The reasons of the primary judge

  1. The primary judge identified that the maximum penalty was 12 years’ imprisonment. He indicated that having regard to the utilitarian benefit of the respondent’s guilty plea he would afford a discount of 15 percent on the otherwise appropriate sentence.

  1. The primary judge then summarised the facts of the matter in a way that was consistent with the facts set out above. He also summarised aspects of the police investigation into the matter. He commented:

The police enquiries reveal no multiple personality disorder but reference to the fact that the offender suffered from: self-defeating, and avoidant personality traits (that is, basically, self‑destructive personality, as well as avoiding responsibility for his conduct); negativistic and depressive features; dysthymic disorder (which is another way of expressing depressive disorder); adjustment disorder, with depressed mood; disruptive behaviour disorder; and identity problem. A lot of these conditions, of course, are consistent with the character of his personality.
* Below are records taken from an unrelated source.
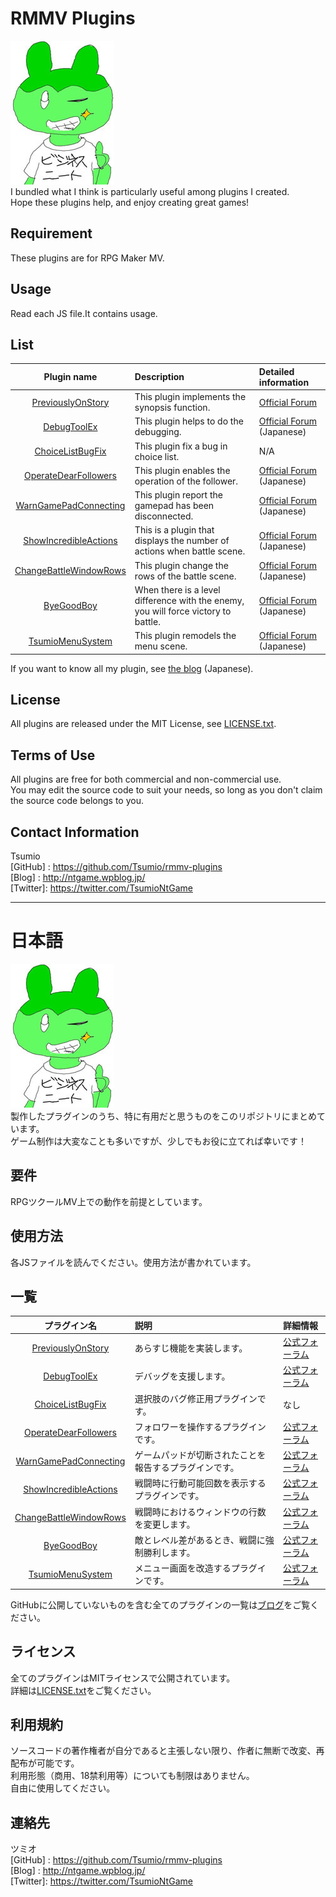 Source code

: RMMV Plugins
====
![profile](https://raw.githubusercontent.com/Tsumio/rmmv-plugins/807893b95fb1ecfb1be53bd9f602bd1c5d61d19e/img/profile.jpg "profile")  
I bundled what I think is particularly useful among plugins I created.  
Hope these plugins help, and enjoy creating great games!

## Requirement
These plugins are for RPG Maker MV.

## Usage
Read each JS file.It contains usage.

## List
| Plugin name          | Description                               | Detailed information |
|:--------------------:|:-----------------------------------|:----------------------|
| [PreviouslyOnStory](https://raw.githubusercontent.com/Tsumio/rmmv-plugins/master/plugins/PreviouslyOnStory.js)    | This plugin implements the synopsis function.           | [Official Forum](https://forums.rpgmakerweb.com/index.php?threads/previously-on-story-updated-2017-09-02.83247/) |
| [DebugToolEx](https://github.com/Tsumio/rmmv-plugins/raw/master/DebugToolEx.zip)          | This plugin helps to do the debugging.               | [Official Forum](https://forum.tkool.jp/index.php?threads/%E3%80%90%E3%83%97%E3%83%A9%E3%82%B0%E3%82%A4%E3%83%B3%E3%80%91%E3%83%87%E3%83%90%E3%83%83%E3%82%B0%E6%94%AF%E6%8F%B4.418/) (Japanese) |
| [ChoiceListBugFix](https://raw.githubusercontent.com/Tsumio/rmmv-plugins/master/plugins/ChoiceListBugFix.js)          | This plugin fix a bug in choice list.               | N/A |
| [OperateDearFollowers](https://raw.githubusercontent.com/Tsumio/rmmv-plugins/master/plugins/OperateDearFollowers.js)          | This plugin enables the operation of the follower.               | [Official Forum](https://forum.tkool.jp/index.php?threads/%E3%80%90%E3%83%97%E3%83%A9%E3%82%B0%E3%82%A4%E3%83%B3%E3%80%91%E3%83%95%E3%82%A9%E3%83%AD%E3%83%AF%E3%83%BC%E3%82%92%E6%93%8D%E4%BD%9C.405/) (Japanese) |
| [WarnGamePadConnecting](https://raw.githubusercontent.com/Tsumio/rmmv-plugins/master/plugins/WarnGamePadConnecting.js)          | This plugin report the gamepad has been disconnected.               | [Official Forum](https://forum.tkool.jp/index.php?threads/%E3%80%90%E3%83%97%E3%83%A9%E3%82%B0%E3%82%A4%E3%83%B3%E3%80%91%E3%82%B2%E3%83%BC%E3%83%A0%E3%83%91%E3%83%83%E3%83%89%E3%81%AE%E5%88%87%E6%96%AD%E3%82%92%E5%A0%B1%E5%91%8A.463/) (Japanese) |
| [ShowIncredibleActions](https://raw.githubusercontent.com/Tsumio/rmmv-plugins/master/plugins/ShowIncredibleActions.js)          | This is a plugin that displays the number of actions when battle scene.               | [Official Forum](https://forum.tkool.jp/index.php?threads/%E3%80%90%E3%83%97%E3%83%A9%E3%82%B0%E3%82%A4%E3%83%B3%E3%80%91%E6%88%A6%E9%97%98%E6%99%82%E3%81%AB%E8%A1%8C%E5%8B%95%E5%8F%AF%E8%83%BD%E5%9B%9E%E6%95%B0%E3%82%92%E8%A1%A8%E7%A4%BA.320/) (Japanese) |
| [ChangeBattleWindowRows](https://raw.githubusercontent.com/Tsumio/rmmv-plugins/master/plugins/ChangeBattleWindowRows.js)          | This plugin change the rows of the battle scene.               | [Official Forum](https://forum.tkool.jp/index.php?threads/%E3%80%90%E3%83%97%E3%83%A9%E3%82%B0%E3%82%A4%E3%83%B3%E3%80%91%E6%88%A6%E9%97%98%E6%99%82%E3%81%AB%E3%81%8A%E3%81%91%E3%82%8B%E3%82%A6%E3%82%A3%E3%83%B3%E3%83%89%E3%82%A6%E3%81%AE%E8%A1%8C%E6%95%B0%E3%82%92%E5%A4%89%E6%9B%B4.413/) (Japanese) |
| [ByeGoodBoy](https://raw.githubusercontent.com/Tsumio/rmmv-plugins/master/plugins/ByeGoodBoy.js)          | When there is a level difference with the enemy, you will force victory to battle.               | [Official Forum](https://forum.tkool.jp/index.php?threads/%E3%80%90%E3%83%97%E3%83%A9%E3%82%B0%E3%82%A4%E3%83%B3%E3%80%91%E3%83%AC%E3%83%99%E3%83%AB%E5%B7%AE%E3%81%8C%E3%81%82%E3%82%8B%E6%95%B5%E3%82%B0%E3%83%AB%E3%83%BC%E3%83%97%E3%81%AB%E5%BC%B7%E5%88%B6%E5%8B%9D%E5%88%A9.390/) (Japanese) |
| [TsumioMenuSystem](https://raw.githubusercontent.com/Tsumio/rmmv-plugins/master/plugins/TsumioMenuSystem.js)          | This plugin remodels the menu scene.               | [Official Forum](https://forum.tkool.jp/index.php?threads/%E3%80%90%E3%83%97%E3%83%A9%E3%82%B0%E3%82%A4%E3%83%B3%E3%80%91%E3%83%A1%E3%83%8B%E3%83%A5%E3%83%BC%E7%94%BB%E9%9D%A2%E3%82%92%E6%94%B9%E9%80%A0.471/) (Japanese) |

If you want to know all my plugin, see [the blog](http://ntgame.wpblog.jp/page-139/) (Japanese).

## License
All plugins are released under the MIT License, see [LICENSE.txt](https://github.com/Tsumio/rmmv-plugins/blob/master/LICENSE.txt).

## Terms of Use
All plugins are free for both commercial and non-commercial use.  
You may edit the source code to suit your needs, so long as you don't claim the source code belongs to you. 

## Contact Information
Tsumio  
[GitHub] : <https://github.com/Tsumio/rmmv-plugins>  
[Blog]   : <http://ntgame.wpblog.jp/>  
[Twitter]: <https://twitter.com/TsumioNtGame>

***
# 日本語
![profile](https://raw.githubusercontent.com/Tsumio/rmmv-plugins/807893b95fb1ecfb1be53bd9f602bd1c5d61d19e/img/profile.jpg "profile")  
製作したプラグインのうち、特に有用だと思うものをこのリポジトリにまとめています。  
ゲーム制作は大変なことも多いですが、少しでもお役に立てれば幸いです！

## 要件
RPGツクールMV上での動作を前提としています。

## 使用方法
各JSファイルを読んでください。使用方法が書かれています。

## 一覧
| プラグイン名          | 説明                               | 詳細情報 |
|:--------------------:|:-----------------------------------| :----------------------|
| [PreviouslyOnStory](https://raw.githubusercontent.com/Tsumio/rmmv-plugins/master/plugins/PreviouslyOnStory.js)    | あらすじ機能を実装します。           | [公式フォーラム](https://forum.tkool.jp/index.php?threads/%E3%80%90%E3%83%97%E3%83%A9%E3%82%B0%E3%82%A4%E3%83%B3%E3%80%91%E3%81%82%E3%82%89%E3%81%99%E3%81%98%E6%A9%9F%E8%83%BD%E3%82%92%E8%BF%BD%E5%8A%A0.372/) |
| [DebugToolEx](https://github.com/Tsumio/rmmv-plugins/raw/master/DebugToolEx.zip)          | デバッグを支援します。               | [公式フォーラム](https://forum.tkool.jp/index.php?threads/%E3%80%90%E3%83%97%E3%83%A9%E3%82%B0%E3%82%A4%E3%83%B3%E3%80%91%E3%83%87%E3%83%90%E3%83%83%E3%82%B0%E6%94%AF%E6%8F%B4.418/) |
| [ChoiceListBugFix](https://raw.githubusercontent.com/Tsumio/rmmv-plugins/master/plugins/ChoiceListBugFix.js)          | 選択肢のバグ修正用プラグインです。               | なし |
| [OperateDearFollowers](https://raw.githubusercontent.com/Tsumio/rmmv-plugins/master/plugins/OperateDearFollowers.js)          | フォロワーを操作するプラグインです。               | [公式フォーラム](https://forum.tkool.jp/index.php?threads/%E3%80%90%E3%83%97%E3%83%A9%E3%82%B0%E3%82%A4%E3%83%B3%E3%80%91%E3%83%95%E3%82%A9%E3%83%AD%E3%83%AF%E3%83%BC%E3%82%92%E6%93%8D%E4%BD%9C.405/) |
| [WarnGamePadConnecting](https://raw.githubusercontent.com/Tsumio/rmmv-plugins/master/plugins/WarnGamePadConnecting.js)          | ゲームパッドが切断されたことを報告するプラグインです。               | [公式フォーラム](https://forum.tkool.jp/index.php?threads/%E3%80%90%E3%83%97%E3%83%A9%E3%82%B0%E3%82%A4%E3%83%B3%E3%80%91%E3%82%B2%E3%83%BC%E3%83%A0%E3%83%91%E3%83%83%E3%83%89%E3%81%AE%E5%88%87%E6%96%AD%E3%82%92%E5%A0%B1%E5%91%8A.463/) |
| [ShowIncredibleActions](https://raw.githubusercontent.com/Tsumio/rmmv-plugins/master/plugins/ShowIncredibleActions.js)          | 戦闘時に行動可能回数を表示するプラグインです。               | [公式フォーラム](https://forum.tkool.jp/index.php?threads/%E3%80%90%E3%83%97%E3%83%A9%E3%82%B0%E3%82%A4%E3%83%B3%E3%80%91%E6%88%A6%E9%97%98%E6%99%82%E3%81%AB%E8%A1%8C%E5%8B%95%E5%8F%AF%E8%83%BD%E5%9B%9E%E6%95%B0%E3%82%92%E8%A1%A8%E7%A4%BA.320/) |
| [ChangeBattleWindowRows](https://raw.githubusercontent.com/Tsumio/rmmv-plugins/master/plugins/ChangeBattleWindowRows.js)          | 戦闘時におけるウィンドウの行数を変更します。               | [公式フォーラム](https://forum.tkool.jp/index.php?threads/%E3%80%90%E3%83%97%E3%83%A9%E3%82%B0%E3%82%A4%E3%83%B3%E3%80%91%E6%88%A6%E9%97%98%E6%99%82%E3%81%AB%E3%81%8A%E3%81%91%E3%82%8B%E3%82%A6%E3%82%A3%E3%83%B3%E3%83%89%E3%82%A6%E3%81%AE%E8%A1%8C%E6%95%B0%E3%82%92%E5%A4%89%E6%9B%B4.413/) |
| [ByeGoodBoy](https://raw.githubusercontent.com/Tsumio/rmmv-plugins/master/plugins/ByeGoodBoy.js)          | 敵とレベル差があるとき、戦闘に強制勝利します。               | [公式フォーラム](https://forum.tkool.jp/index.php?threads/%E3%80%90%E3%83%97%E3%83%A9%E3%82%B0%E3%82%A4%E3%83%B3%E3%80%91%E3%83%AC%E3%83%99%E3%83%AB%E5%B7%AE%E3%81%8C%E3%81%82%E3%82%8B%E6%95%B5%E3%82%B0%E3%83%AB%E3%83%BC%E3%83%97%E3%81%AB%E5%BC%B7%E5%88%B6%E5%8B%9D%E5%88%A9.390/) |
| [TsumioMenuSystem](https://raw.githubusercontent.com/Tsumio/rmmv-plugins/master/plugins/TsumioMenuSystem.js)          | メニュー画面を改造するプラグインです。               | [公式フォーラム](https://forum.tkool.jp/index.php?threads/%E3%80%90%E3%83%97%E3%83%A9%E3%82%B0%E3%82%A4%E3%83%B3%E3%80%91%E3%83%A1%E3%83%8B%E3%83%A5%E3%83%BC%E7%94%BB%E9%9D%A2%E3%82%92%E6%94%B9%E9%80%A0.471/) |

GitHubに公開していないものを含む全てのプラグインの一覧は[ブログ](http://ntgame.wpblog.jp/page-139/)をご覧ください。

## ライセンス
全てのプラグインはMITライセンスで公開されています。  
詳細は[LICENSE.txt](https://github.com/Tsumio/rmmv-plugins/blob/master/LICENSE.txt)をご覧ください。

## 利用規約
ソースコードの著作権者が自分であると主張しない限り、作者に無断で改変、再配布が可能です。  
利用形態（商用、18禁利用等）についても制限はありません。  
自由に使用してください。

## 連絡先
ツミオ  
[GitHub] : <https://github.com/Tsumio/rmmv-plugins>  
[Blog]   : <http://ntgame.wpblog.jp/>  
[Twitter]: <https://twitter.com/TsumioNtGame> 
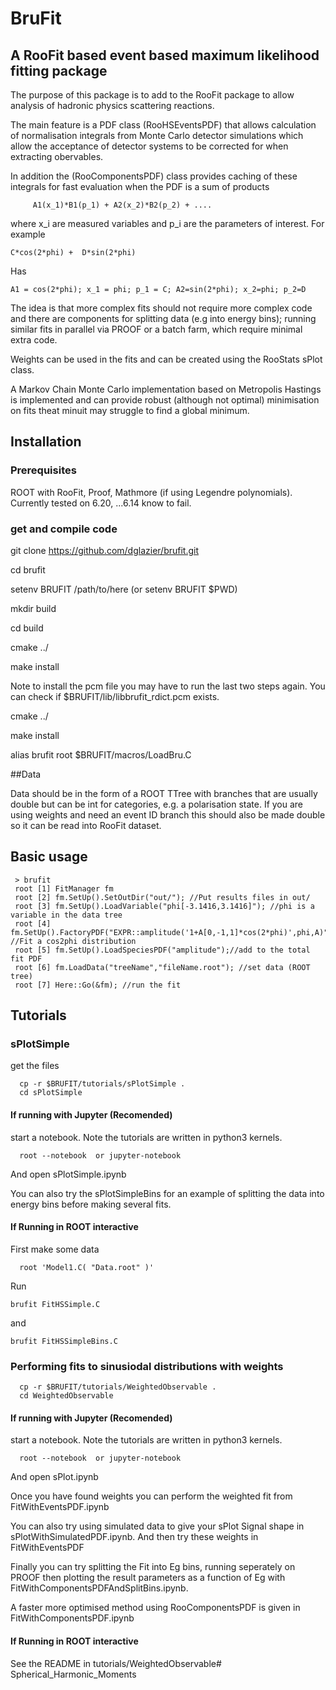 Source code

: # BruFit
## A RooFit based event based maximum likelihood fitting package 

The purpose of this package is to add to the RooFit package to allow
analysis of hadronic physics scattering reactions.

The main feature is a PDF class (RooHSEventsPDF) that allows calculation of normalisation
integrals from Monte Carlo detector simulations which allow the acceptance
of detector systems to be corrected for when extracting obervables.

In addition the (RooComponentsPDF) class provides caching of these integrals
for fast evaluation when the PDF is a sum of products

    	 A1(x_1)*B1(p_1) + A2(x_2)*B2(p_2) + ....

where x_i are measured variables and p_i are the parameters of interest.
For example

	C*cos(2*phi) +  D*sin(2*phi)
	
Has

	A1 = cos(2*phi); x_1 = phi; p_1 = C; A2=sin(2*phi); x_2=phi; p_2=D 


The idea is that more complex fits should not require more complex code
and there are components for splitting data (e.g into energy bins); running
similar fits in parallel via PROOF or a batch farm, which require minimal
extra code.

Weights can be used in the fits and can be created using the RooStats sPlot
class.

A Markov Chain Monte Carlo implementation based on Metropolis Hastings is
implemented and can provide robust (although not optimal) minimisation on
fits theat minuit may struggle to find a global minimum.


## Installation

### Prerequisites

ROOT with RooFit, Proof, Mathmore (if using Legendre polynomials). Currently tested on 6.20, ...6.14 know to fail.

### get and compile code

git clone https://github.com/dglazier/brufit.git

cd brufit

setenv BRUFIT /path/to/here (or setenv BRUFIT $PWD)

mkdir build

cd build

cmake ../

make install

Note to install the pcm file you may have to run the last two steps again.
You can check if $BRUFIT/lib/libbrufit_rdict.pcm exists.

cmake ../

make install

alias brufit root $BRUFIT/macros/LoadBru.C

##Data

Data should be in the form of a ROOT TTree with branches that are usually double but can be int for categories, e.g. a polarisation state. If you are using weights and need an event ID branch this should also be made double so it can be read into RooFit dataset.

## Basic usage

   	 > brufit
	 root [1] FitManager fm
	 root [2] fm.SetUp().SetOutDir("out/"); //Put results files in out/
	 root [3] fm.SetUp().LoadVariable("phi[-3.1416,3.1416]"); //phi is a variable in the data tree
	 root [4] fm.SetUp().FactoryPDF("EXPR::amplitude('1+A[0,-1,1]*cos(2*phi)',phi,A)"); //Fit a cos2phi distribution
	 root [5] fm.SetUp().LoadSpeciesPDF("amplitude");//add to the total fit PDF 
	 root [6] fm.LoadData("treeName","fileName.root"); //set data (ROOT tree)
	 root [7] Here::Go(&fm); //run the fit

## Tutorials

### sPlotSimple
get the files

      cp -r $BRUFIT/tutorials/sPlotSimple .
      cd sPlotSimple


#### If running with Jupyter (Recomended)

start a notebook. Note the tutorials are written in python3 kernels.

      root --notebook  or jupyter-notebook

And open sPlotSimple.ipynb

You can also try the sPlotSimpleBins for an example of splitting the data into energy bins before making several fits.

#### If Running in ROOT interactive

First make some data

      root 'Model1.C( "Data.root" )'

Run

	brufit FitHSSimple.C

and

	brufit FitHSSimpleBins.C

### Performing fits to sinusiodal distributions with weights

      cp -r $BRUFIT/tutorials/WeightedObservable .
      cd WeightedObservable


#### If running with Jupyter (Recomended)

start a notebook. Note the tutorials are written in python3 kernels.

      root --notebook  or jupyter-notebook

And open sPlot.ipynb

Once you have found weights you can perform the weighted fit from FitWithEventsPDF.ipynb

You can also try using simulated data to give your sPlot Signal shape in sPlotWithSimulatedPDF.ipynb. And then try these weights in FitWithEventsPDF

Finally you can try splitting the Fit into Eg bins, running seperately on PROOF then plotting the result parameters as a function of Eg with FitWithComponentsPDFAndSplitBins.ipynb.

A faster more optimised method using RooComponentsPDF is given in FitWithComponentsPDF.ipynb


#### If Running in ROOT interactive

See the README in tutorials/WeightedObservable# Spherical_Harmonic_Moments
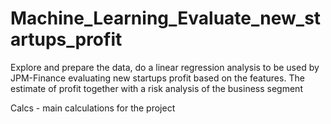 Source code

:# Machine_Learning_Evaluate_new_startups_profit
Explore and prepare the data, do a linear regression analysis to be used by JPM-Finance evaluating new startups profit based on the features. The estimate of profit together with a risk analysis of the business segment

Calcs - main calculations for the project
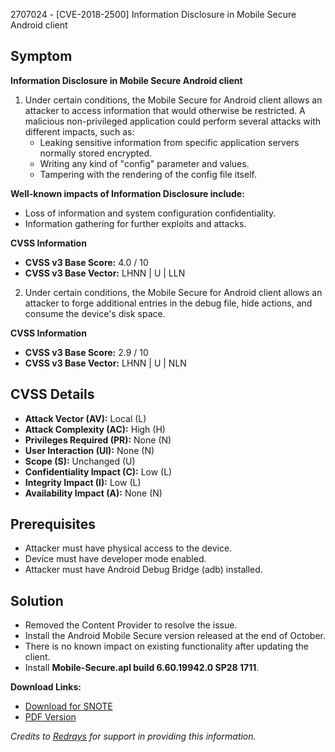 2707024 - [CVE-2018-2500] Information Disclosure in Mobile Secure Android client

## Symptom

**Information Disclosure in Mobile Secure Android client**

1. Under certain conditions, the Mobile Secure for Android client allows an attacker to access information that would otherwise be restricted. A malicious non-privileged application could perform several attacks with different impacts, such as:
   - Leaking sensitive information from specific application servers normally stored encrypted.
   - Writing any kind of "config" parameter and values.
   - Tampering with the rendering of the config file itself.

**Well-known impacts of Information Disclosure include:**
- Loss of information and system configuration confidentiality.
- Information gathering for further exploits and attacks.

**CVSS Information**
- **CVSS v3 Base Score:** 4.0 / 10
- **CVSS v3 Base Vector:** LHNN | U | LLN

2. Under certain conditions, the Mobile Secure for Android client allows an attacker to forge additional entries in the debug file, hide actions, and consume the device's disk space.

**CVSS Information**
- **CVSS v3 Base Score:** 2.9 / 10
- **CVSS v3 Base Vector:** LHNN | U | NLN

## CVSS Details

- **Attack Vector (AV):** Local (L)
- **Attack Complexity (AC):** High (H)
- **Privileges Required (PR):** None (N)
- **User Interaction (UI):** None (N)
- **Scope (S):** Unchanged (U)
- **Confidentiality Impact (C):** Low (L)
- **Integrity Impact (I):** Low (L)
- **Availability Impact (A):** None (N)

## Prerequisites

- Attacker must have physical access to the device.
- Device must have developer mode enabled.
- Attacker must have Android Debug Bridge (adb) installed.

## Solution

- Removed the Content Provider to resolve the issue.
- Install the Android Mobile Secure version released at the end of October.
- There is no known impact on existing functionality after updating the client.
- Install **Mobile-Secure.apl build 6.60.19942.0 SP28 1711**.

**Download Links:**
- [Download for SNOTE](https://notesdownloads.sap.com/note/0040000002397752018)
- [PDF Version](https://userapps.support.sap.com/sap/support/sfm/notes/print/0002707024?language=en-US&token=A7F7BBA44861E8A9136E16C5F469D5D7)

*Credits to [Redrays](https://redrays.io) for support in providing this information.*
  1. The primary judge identified that the plea of guilty had been entered after the respondent was committed for trial.

  1. He indicated that the strength of the Crown case was not a significant matter in the assessment of the utilitarian value of a plea in New South Wales and that he had been informed that this was also the case in the Australian Capital Territory.

  1. He identified that the respondent was 17 years and two months old at the time of the offending. The victim was more than a year younger than him and possibly under the age of 16. However, he said that the difference in age was not significant “given their prior relationship and their common background”. It was not a case of much older person taking advantage of a younger person. Rather, he said: “It is a case of a male taking advantage of a woman. First, by inveigling her to meet him, by acting out as he did, by self‑harming, and then by taking her to a place where he had the opportunity to assault her.”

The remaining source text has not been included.